A number of open source projects such as LangChain and LLamaIndex are also exploring ways of building applications using the capabilities provided by large language models. The launch of OpenAI’s plugins threatens to torpedo these efforts, Guo says.
Plugins might also introduce risks that plague complex AI models. ChatGPT’s own plugin red team members found they could “send fraudulent or spam emails, bypass safety restrictions, or misuse information sent to the plugin,” according to Emily Bender, a linguistics professor at the University of Washington. “Letting automated systems take action in the world is a choice that we make,” Bender adds.
Dan Hendrycks, director of the Center for AI Safety, a non-profit, believes plugins make language models more risky at a time when companies like Google, Microsoft, and OpenAI are aggressively lobbying to limit liability via the AI Act. He calls the release of ChatGPT plugins a bad precedent and suspects it could lead other makers of large language models to take a similar route.
And while there might be a limited selection of plugins today, competition could push OpenAI to expand its selection. Hendrycks sees a distinction between ChatGPT plugins and previous efforts by tech companies to grow developer ecosystems around conversational AI—such as Amazon’s Alexa voice assistant.
GPT-4 can, for example, execute Linux commands, and the GPT-4 red-teaming process found that the model can explain how to make bioweapons, synthesize bombs, or buy ransomware on the dark web. Hendrycks suspects extensions inspired by ChatGPT plugins could make tasks like spear phishing or phishing emails a lot easier.
Going from text generation to taking actions on a person’s behalf erodes an air gap that has so far prevented language models from taking actions. “We know that the models can be jailbroken and now we’re hooking them up to the internet so that it can potentially take actions,” says Hendrycks. “That isn’t to say that by its own volition ChatGPT is going to build bombs or something, but it makes it a lot easier to do these sorts of things.”
Part of the problem with plugins for language models is that they could make it easier to jailbreak such systems, says Ali Alkhatib, acting director of the Center for Applied Data Ethics at the University of San Francisco. Since you interact with the AI using natural language, there are potentially millions of undiscovered vulnerabilities. Alkhatib believes plugins carry far-reaching implications at a time when companies like Microsoft and OpenAI are muddling public perception with recent claims of advances toward artificial general intelligence.
“Things are moving fast enough to be not just dangerous, but actually harmful to a lot of people,” he says, while voicing concern that companies excited to use new AI systems may rush plugins into sensitive contexts like counseling services.
Adding new capabilities to AI programs like ChatGPT could have unintended consequences, too, says Kanjun Qiu, CEO of Generally Intelligent, an AI company working on AI-powered agents.
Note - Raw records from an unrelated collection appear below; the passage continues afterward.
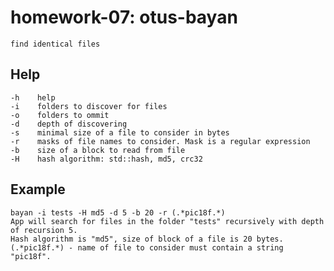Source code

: # homework-07: otus-bayan
    find identical files

## Help
    -h    help
    -i    folders to discover for files
    -o    folders to ommit
    -d    depth of discovering
    -s    minimal size of a file to consider in bytes
    -r    masks of file names to consider. Mask is a regular expression
    -b    size of a block to read from file
    -H    hash algorithm: std::hash, md5, crc32
    
## Example
    bayan -i tests -H md5 -d 5 -b 20 -r (.*pic18f.*)
    App will search for files in the folder "tests" recursively with depth of recursion 5.
    Hash algorithm is "md5", size of block of a file is 20 bytes.
    (.*pic18f.*) - name of file to consider must contain a string "pic18f".
    
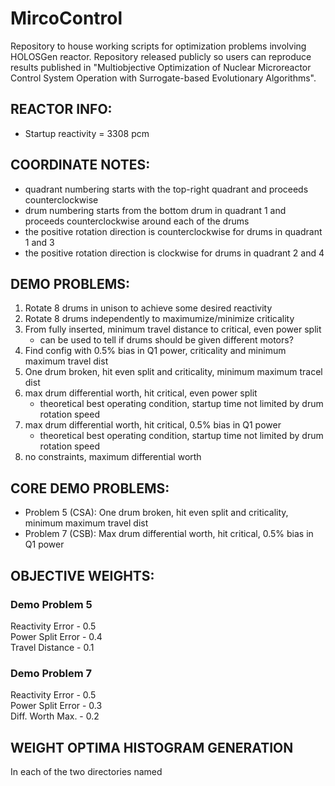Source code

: # MircoControl

Repository to house working scripts for optimization problems involving 
HOLOSGen reactor. Repository released publicly so users can reproduce results
published in "Multiobjective Optimization of Nuclear Microreactor Control
System Operation with Surrogate-based Evolutionary Algorithms".

## REACTOR INFO:
* Startup reactivity = 3308 pcm

## COORDINATE NOTES:
* quadrant numbering starts with the top-right quadrant and proceeds
counterclockwise
* drum numbering starts from the bottom drum in  quadrant 1 and
proceeds counterclockwise around each of the drums
* the positive rotation direction is counterclockwise for drums in quadrant 1 and 3
* the positive rotation direction is clockwise for drums in quadrant 2 and 4

## DEMO PROBLEMS:
1. Rotate 8 drums in unison to achieve some desired reactivity
2. Rotate 8 drums independently to maximumize/minimize criticality
3. From fully inserted, minimum travel distance to critical, even power split
    * can be used to tell if drums should be given different motors?
4. Find config with 0.5% bias in Q1 power, criticality and minimum maximum travel dist
5. One drum broken, hit even split and criticality, minimum maximum tracel dist
6. max drum differential worth, hit critical, even power split
    * theoretical best operating condition, startup time not limited by drum rotation speed
7. max drum differential worth, hit critical, 0.5% bias in Q1 power
    * theoretical best operating condition, startup time not limited by drum rotation speed
8. no constraints, maximum differential worth

## CORE DEMO PROBLEMS:
* Problem 5 (CSA): One drum broken, hit even split and criticality, minimum maximum travel dist
* Problem 7 (CSB): Max drum differential worth, hit critical, 0.5% bias in Q1 power

## OBJECTIVE WEIGHTS:
### Demo Problem 5
   Reactivity Error  - 0.5\
   Power Split Error - 0.4\
   Travel Distance   - 0.1
### Demo Problem 7
   Reactivity Error  - 0.5\
   Power Split Error - 0.3\
   Diff. Worth Max.  - 0.2

## WEIGHT OPTIMA HISTOGRAM GENERATION
In each of the two directories named 

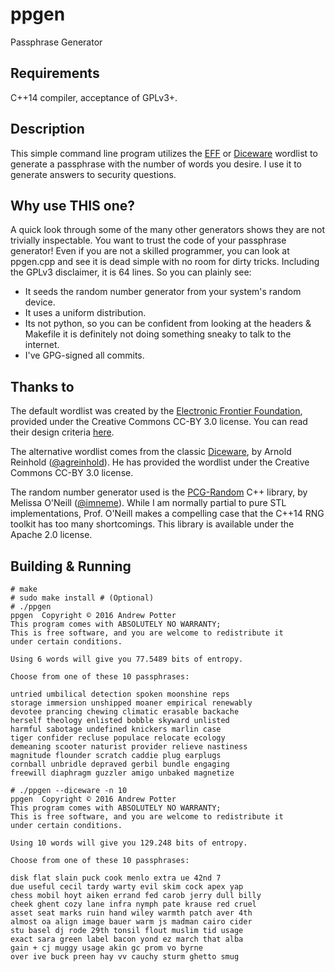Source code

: ppgen
=====
Passphrase Generator

Requirements
------------
C++14 compiler, acceptance of GPLv3+.

Description
-----------

This simple command line program utilizes the
[EFF](https://www.eff.org/deeplinks/2016/07/new-wordlists-random-passphrases)
or [Diceware](http://world.std.com/~reinhold/diceware.html) wordlist
to generate a passphrase with the number of words you desire. I use it
to generate answers to security questions.

Why use THIS one?
-----------------
A quick look through some of the many other generators shows they are
not trivially inspectable. You want to trust the code of your
passphrase generator! Even if you are not a skilled programmer, you
can look at ppgen.cpp and see it is dead simple with no room for dirty
tricks. Including the GPLv3 disclaimer, it is 64 lines. So you can
plainly see:

- It seeds the random number generator from your system's random
  device.
- It uses a uniform distribution.
- Its not python, so you can be confident from looking at the
  headers & Makefile it is definitely not doing something sneaky
  to talk to the internet.
- I've GPG-signed all commits.

Thanks to
---------
The default wordlist was created by the [Electronic Frontier
Foundation](https://www.eff.org), provided under the Creative Commons
CC-BY 3.0 license. You can read their design criteria
[here](https://www.eff.org/deeplinks/2016/07/new-wordlists-random-passphrases).

The alternative wordlist comes from the classic
[Diceware](http://world.std.com/~reinhold/diceware.html), by Arnold
Reinhold ([@agreinhold](https://github.com/agreinhold)). He has
provided the wordlist under the Creative Commons CC-BY 3.0 license.

The random number generator used is the
[PCG-Random](http://www.pcg-random.org/) C++ library, by Melissa
O'Neill ([@imneme](https://github.com/imneme)). While I am normally
partial to pure STL implementations, Prof. O'Neill makes a compelling
case that the C++14 RNG toolkit has too many shortcomings. This
library is available under the Apache 2.0 license.

Building & Running
------------------
    # make
    # sudo make install # (Optional)
    # ./ppgen
    ppgen  Copyright © 2016 Andrew Potter
    This program comes with ABSOLUTELY NO WARRANTY;
    This is free software, and you are welcome to redistribute it
    under certain conditions.

    Using 6 words will give you 77.5489 bits of entropy.

    Choose from one of these 10 passphrases:

    untried umbilical detection spoken moonshine reps
    storage immersion unshipped moaner empirical renewably
    devotee prancing chewing climatic erasable backache
    herself theology enlisted bobble skyward unlisted
    harmful sabotage undefined knickers marlin case
    tiger confider recluse populace relocate ecology
    demeaning scooter naturist provider relieve nastiness
    magnitude flounder scratch caddie plug earplugs
    cornball unbridle depraved gerbil bundle engaging
    freewill diaphragm guzzler amigo unbaked magnetize

    # ./ppgen --diceware -n 10
    ppgen  Copyright © 2016 Andrew Potter
    This program comes with ABSOLUTELY NO WARRANTY;
    This is free software, and you are welcome to redistribute it
    under certain conditions.

    Using 10 words will give you 129.248 bits of entropy.

    Choose from one of these 10 passphrases:

    disk flat slain puck cook menlo extra ue 42nd 7
    due useful cecil tardy warty evil skim cock apex yap
    chess mobil hoyt aiken errand fed carob jerry dull billy
    cheek ghent cozy lane infra nymph pate krause red cruel
    asset seat marks ruin hand wiley warmth patch aver 4th
    almost oa align image bauer warm js madman cairo cider
    stu basel dj rode 29th tonsil flout muslim tid usage
    exact sara green label bacon yond ez march that alba
    gain + cj muggy usage akin gc prom vo byrne
    over ive buck preen hay vv cauchy sturm ghetto smug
A chatbot might, for instance, book an overly expensive flight or be used to distribute spam, and Qiu says we will have to work out who would be responsible for such misbehavior.
But Qiu also adds that the usefulness of AI programs connected to the internet means the technology is unstoppable. “Over the next few months and years, we can expect much of the internet to get connected to large language models,” Qiu says.